Long Live Our Queen and All Her Household!

Sunday, October 17, 2010

300 Years of Anglican Services in Annapolis Royal

On Sunday, October 10, 2010, there was a special service at St. Luke's Anglican Church in Annapolis Royal. Here is a great website where my friend Trish Fry has captured the event in pictures - Trish is a terrific photographer and has docmented many places and events around her town over the years.

Monday, October 11, 2010

European Heritage Day at Fort Anne - August 29, 2010

It was a big day today in Annapolis Royal. Lieutenant Governor of Nova Scotia, The Honourable Mayann E. Francis was able to be with us as we celebrated our various backgrounds which make up this wonderful community. There was a fashion show of costumed folks from down through the years assisted ably by Millie Hawes. Alan Melanson was the Master of Ceremonies and we had the Honourable Ramona Jennex of the Nova Scotia government on hand as well.

The queen and her entourage arrived in her carriage and then the carriage brought our Lt.

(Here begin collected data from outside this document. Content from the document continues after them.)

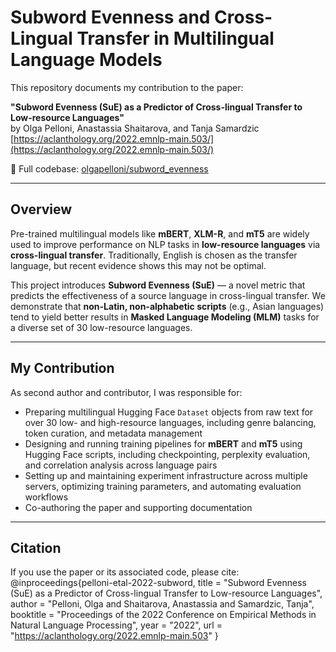 # Subword Evenness and Cross-Lingual Transfer in Multilingual Language Models

This repository documents my contribution to the paper:

**"Subword Evenness (SuE) as a Predictor of Cross-lingual Transfer to Low-resource Languages"**  
by Olga Pelloni, Anastassia Shaitarova, and Tanja Samardzic  
[https://aclanthology.org/2022.emnlp-main.503/](https://aclanthology.org/2022.emnlp-main.503/)

🔗 Full codebase: [olgapelloni/subword_evenness](https://github.com/olgapelloni/subword_evenness)

---

## Overview

Pre-trained multilingual models like **mBERT**, **XLM-R**, and **mT5** are widely used to improve performance on NLP tasks in **low-resource languages** via **cross-lingual transfer**. Traditionally, English is chosen as the transfer language, but recent evidence shows this may not be optimal.

This project introduces **Subword Evenness (SuE)** — a novel metric that predicts the effectiveness of a source language in cross-lingual transfer. We demonstrate that **non-Latin, non-alphabetic scripts** (e.g., Asian languages) tend to yield better results in **Masked Language Modeling (MLM)** tasks for a diverse set of 30 low-resource languages.

---

## My Contribution

As second author and contributor, I was responsible for:

- Preparing multilingual Hugging Face `Dataset` objects from raw text for over 30 low- and high-resource languages, including genre balancing, token curation, and metadata management  
- Designing and running training pipelines for **mBERT** and **mT5** using Hugging Face scripts, including checkpointing, perplexity evaluation, and correlation analysis across language pairs  
- Setting up and maintaining experiment infrastructure across multiple servers, optimizing training parameters, and automating evaluation workflows  
- Co-authoring the paper and supporting documentation

---

## Citation

If you use the paper or its associated code, please cite:
@inproceedings{pelloni-etal-2022-subword,
title = "Subword Evenness (SuE) as a Predictor of Cross-lingual Transfer to Low-resource Languages",
author = "Pelloni, Olga and Shaitarova, Anastassia and Samardzic, Tanja",
booktitle = "Proceedings of the 2022 Conference on Empirical Methods in Natural Language Processing",
year = "2022",
url = "https://aclanthology.org/2022.emnlp-main.503"
}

Governor to the stand.

Here are some of the photos taken of the day - a very hot and humid day I might add - but an excellent event. I should add that the Lt. Governor had a wonderful time making a poker with Brad Hall, a local sculptor and sometime blacksmith.

Saturday, August 28, 2010

Queen Anne in the Annapolis Valley Exhibition Parade

August 16, 2010 - It was amazing. It was very long. There were huge crowds lining the parade route in Lawrencetown. All the dignitaries were there - MP, MLA, Mayors, etc. And we were float number 106. This appearance was for Raymond Longley, our trusted coachman. He requested our appearance to help him celebrate his 54th year in the parade and at the Ex. How could we resist.

So the Duchess, Amery Boyer; a new jester, Mike Fearon; Jon Percy and Michael McCarty, the footmen and I (the queen) started at 6:50 pm and made our way down the main road in the beautiful carriage pulled by our favourite mare Bonnie through Lawrencetown to the exhibition grandstand.

We arrived around 8:30 and were greeted by a full house and a beautiful red ribbon with Judge's Choice First Prize. How about that! We were quite thrilled! Here are a couple of photos taken by a friend and neighbour Philip Hyam and Larry Powell of The Spectator.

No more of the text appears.